The felt isn't strictly necessary, but it helps the electrical contact by raising the conductive material, increasing the squeeze on the battery. The point is to make a nice place for the battery to make contact.

With a new trace of conductive thread (or a new piece of conductive fabric), sew the other piece of felt to the small square which will be the battery pouch in the same manner: try to make lots of space for electrical contact with your battery.

the other side of the battery pouch
battery case example

Align the two patches, and sew up 3 sides to create a pocket. This is easier on an embroidery hoop.

The tighter you sew the pocket, the better the electrical connections will be. Sometimes my battery packs act as buttons too -- you have to push them to make the electricity flow.



Soft push-button

Materials: conductive thread, felt, fabric.

Cut a small (finger-tip-sized) hole in the center of a piece of felt.

Using conductive thread, sew a zig-zag on your bottom layer of fabric slightly larger than the hole, and another zig-zag on the top piece of fabric. Or, use traces of conductive fabric instead of zig-zags.

Create a sandwich of the felt doughnut between conductive thread traces. The doughnut will hold the traces apart until force is applied.

Align the traces over the doughnut hole. Sew to the rest of the circuit, being careful the two conductive thread pieces won't touch without being pushed.

push button example

Stitch around the outside of the button to hold all the pieces in place, using normal thread.

Ta da! A soft push-button which can be added to any circuit.

Use more layers of felt doughnuts for a less sensitive button.



Single LED circuit

To make a soft circuit with a battery and a single LED:

Materials needed:
  • Scissors
  • Needle-nose pliers
  • Sewing needle
  • Embroidery hoop
  • Normal thread
  • Conductive thread
  • 3V coin cell battery
  • 2 pieces of felt (smaller than battery)
  • Fabric square for battery pouch
  • Fabric to sew onto
  • 1 LED with forward voltage less than 3V
  • Fabric glue (optional, not shown)
image of tools and materials

Using the pliers, bend the LED's leads into sewable loops.

Sew one side of a coin cell battery case onto your large piece of fabric.

Then, stitch over to one side of your LED and sew it down with at least 3 stitches. Tie the end, cut the thread, and put a drop of glue on the knot to keep it secure.

completed circuit

Sew with conductive thread from the top of the battery pouch to the other lead of the LED, making sure not to touch your first trace (this would cause a short circuit!). Knot and cut your thread.

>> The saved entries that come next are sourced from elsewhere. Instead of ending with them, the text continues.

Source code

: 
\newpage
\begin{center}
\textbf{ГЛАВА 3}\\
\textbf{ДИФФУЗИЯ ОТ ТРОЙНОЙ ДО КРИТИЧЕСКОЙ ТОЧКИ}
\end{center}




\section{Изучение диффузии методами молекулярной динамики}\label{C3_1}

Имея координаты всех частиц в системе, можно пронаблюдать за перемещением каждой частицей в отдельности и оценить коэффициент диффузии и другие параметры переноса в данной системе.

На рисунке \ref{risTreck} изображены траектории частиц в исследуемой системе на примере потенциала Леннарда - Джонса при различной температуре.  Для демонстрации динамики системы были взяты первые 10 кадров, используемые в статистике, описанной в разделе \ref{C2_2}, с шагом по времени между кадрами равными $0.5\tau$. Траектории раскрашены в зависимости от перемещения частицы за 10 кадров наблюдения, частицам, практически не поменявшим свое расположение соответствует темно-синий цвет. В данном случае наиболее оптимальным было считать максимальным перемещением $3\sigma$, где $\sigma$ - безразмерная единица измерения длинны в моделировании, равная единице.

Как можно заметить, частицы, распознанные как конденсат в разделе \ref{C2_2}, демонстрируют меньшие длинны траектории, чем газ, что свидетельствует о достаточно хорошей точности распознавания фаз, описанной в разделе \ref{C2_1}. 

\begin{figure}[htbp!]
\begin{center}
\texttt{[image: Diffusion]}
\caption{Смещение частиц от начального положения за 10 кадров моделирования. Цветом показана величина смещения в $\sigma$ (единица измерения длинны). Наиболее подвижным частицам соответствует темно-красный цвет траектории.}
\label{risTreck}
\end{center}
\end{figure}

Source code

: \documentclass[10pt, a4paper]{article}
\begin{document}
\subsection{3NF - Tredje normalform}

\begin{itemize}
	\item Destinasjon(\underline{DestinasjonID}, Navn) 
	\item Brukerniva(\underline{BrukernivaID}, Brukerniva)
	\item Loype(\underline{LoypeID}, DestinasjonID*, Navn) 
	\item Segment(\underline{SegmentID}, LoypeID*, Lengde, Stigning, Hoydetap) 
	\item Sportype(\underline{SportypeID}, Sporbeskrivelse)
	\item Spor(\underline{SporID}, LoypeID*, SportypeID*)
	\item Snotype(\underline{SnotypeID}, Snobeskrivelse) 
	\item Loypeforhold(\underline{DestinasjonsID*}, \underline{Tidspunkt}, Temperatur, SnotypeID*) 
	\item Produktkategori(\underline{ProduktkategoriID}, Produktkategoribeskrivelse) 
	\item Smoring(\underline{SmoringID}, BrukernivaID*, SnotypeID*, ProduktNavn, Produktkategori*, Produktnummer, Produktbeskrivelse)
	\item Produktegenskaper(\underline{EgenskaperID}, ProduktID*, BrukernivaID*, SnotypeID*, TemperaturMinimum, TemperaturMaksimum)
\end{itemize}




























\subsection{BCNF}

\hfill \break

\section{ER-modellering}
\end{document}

Note: because our 3V coin cell battery can't supply much current, we don't need to worry about burning out the LED or using a resistor here.

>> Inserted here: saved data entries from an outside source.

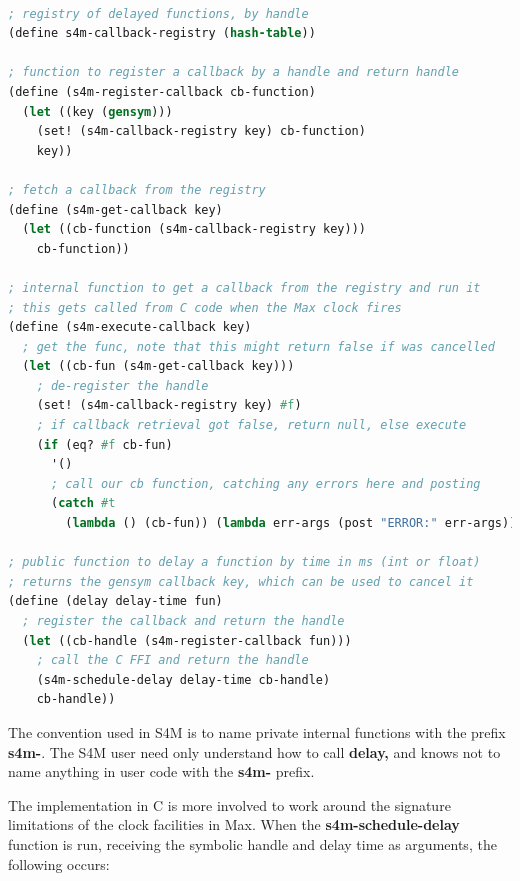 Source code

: \documentclass[acmsmall]{acmart}
\begin{document}
\begin{lstlisting}[language=lisp]

; registry of delayed functions, by handle 
(define s4m-callback-registry (hash-table))

; function to register a callback by a handle and return handle
(define (s4m-register-callback cb-function)
  (let ((key (gensym)))
    (set! (s4m-callback-registry key) cb-function)
    key))

; fetch a callback from the registry 
(define (s4m-get-callback key)
  (let ((cb-function (s4m-callback-registry key)))
    cb-function))

; internal function to get a callback from the registry and run it
; this gets called from C code when the Max clock fires
(define (s4m-execute-callback key)
  ; get the func, note that this might return false if was cancelled
  (let ((cb-fun (s4m-get-callback key)))
    ; de-register the handle
    (set! (s4m-callback-registry key) #f)
    ; if callback retrieval got false, return null, else execute 
    (if (eq? #f cb-fun) 
      '()
      ; call our cb function, catching any errors here and posting
      (catch #t 
        (lambda () (cb-fun)) (lambda err-args (post "ERROR:" err-args))))))

; public function to delay a function by time in ms (int or float)
; returns the gensym callback key, which can be used to cancel it
(define (delay delay-time fun)
  ; register the callback and return the handle
  (let ((cb-handle (s4m-register-callback fun)))
    ; call the C FFI and return the handle
    (s4m-schedule-delay delay-time cb-handle)
    cb-handle))

\end{lstlisting}

The convention used in S4M is to name private internal functions with the
prefix \textbf{s4m-}. The S4M user need only understand how to call
\textbf{delay,} and knows not to name anything in user code with the \textbf{s4m-} prefix.

The implementation in C is more involved to work around the signature 
limitations of the clock facilities in Max.
When the \textbf{s4m-schedule-delay} function is run, receiving the symbolic handle
and delay time as arguments, the following occurs:
\end{document}

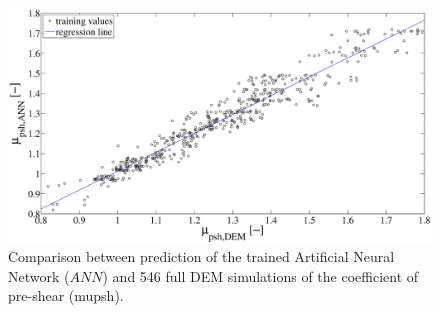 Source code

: \begin{figure}%
\centering 
\includegraphics[width=.80\columnwidth]{images/022regression.eps}
\caption[Comparison between prediction of the trained ANN and full DEM
simulation]{Comparison between prediction of the trained Artificial Neural
Network ($ANN$) and 546 
full DEM simulations of the coefficient of pre-shear
(\ac{mupsh}).}
\label{fig:022regression} 
\end{figure} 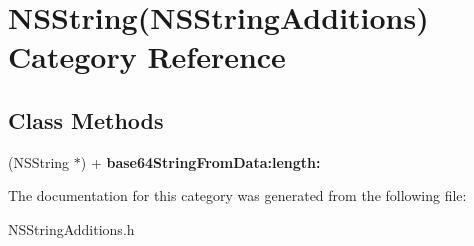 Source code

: \hypertarget{category_n_s_string_07_n_s_string_additions_08}{\section{N\+S\+String(N\+S\+String\+Additions) Category Reference}
\label{category_n_s_string_07_n_s_string_additions_08}
}
\subsection*{Class Methods}
\begin{DoxyCompactItemize}
\item 
\hypertarget{category_n_s_string_07_n_s_string_additions_08_a1e3e46f1b572da8ef2c6d3f96a7c098a}{(N\+S\+String $\ast$) + {\bfseries base64\+String\+From\+Data\+:length\+:}}\label{category_n_s_string_07_n_s_string_additions_08_a1e3e46f1b572da8ef2c6d3f96a7c098a}

\end{DoxyCompactItemize}


The documentation for this category was generated from the following file\+:\begin{DoxyCompactItemize}
\item 
N\+S\+String\+Additions.\+h\end{DoxyCompactItemize}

Before going any further, put the battery between the two pieces of felt and see if your light turns on. If it doesn't work, flip the battery around. If it still doesn't work, check you aren't short circuiting somewhere!

In this view, I've opened the upper flap of the battery pack. Note how the two pieces of conductive thread, one for each side of the circuit, are not touching anywhere!

another view of completed circuit
back view of the circuit
The threads behind the LED (top of hoop) do not touch. There are two separate traces here: the positive trace and the negative trace. If they accidentally touch, the LED won't turn on because current can flow directly from one side of the battery to the other, bypassing the LED.

Got it to light up? Great! Now, sew around 3 sides of the battery pouch with normal thread so that you can remove and replace the coin cell battery.

In this example, the battery slips in to the pocket from the left.

finished circuit

Now, decorate your circuit to make it pretty! Or, try something more complex, like using several LEDs in parallel. But keep track of your positives and negatives!



Multimeter Basics

A multimeter is a must-have for serious electronics, but one can get away without one for these basic circuits. Should you be looking to expand your horizons, consider grabbing one! Then you can check voltage, current, resistance and connectivity to help debug and test circuits (multi=many, meter=measure).

I got my multimeter from Newark.com, an electronics supply company. This one was $28, which is enough to get a good digital multimeter.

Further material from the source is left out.